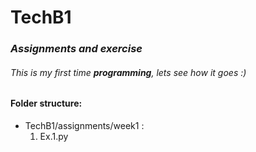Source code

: # TechB1

### *Assignments and exercise*

###### This is my first time **programming**, lets see how it goes :)

#### Folder structure: 
- TechB1/assignments/week1 :
  1. Ex.1.py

━━━━━━━━━━━━━━━━

[What you will do] Would you write each entry out again exactly, omitting the images?

[Output of the exercise]
Source code

: # TechB1

### *Assignments and exercise*

###### This is my first time **programming**, lets see how it goes :)

#### Folder structure: 
- TechB1/assignments/week1 :
  1. Ex.1.py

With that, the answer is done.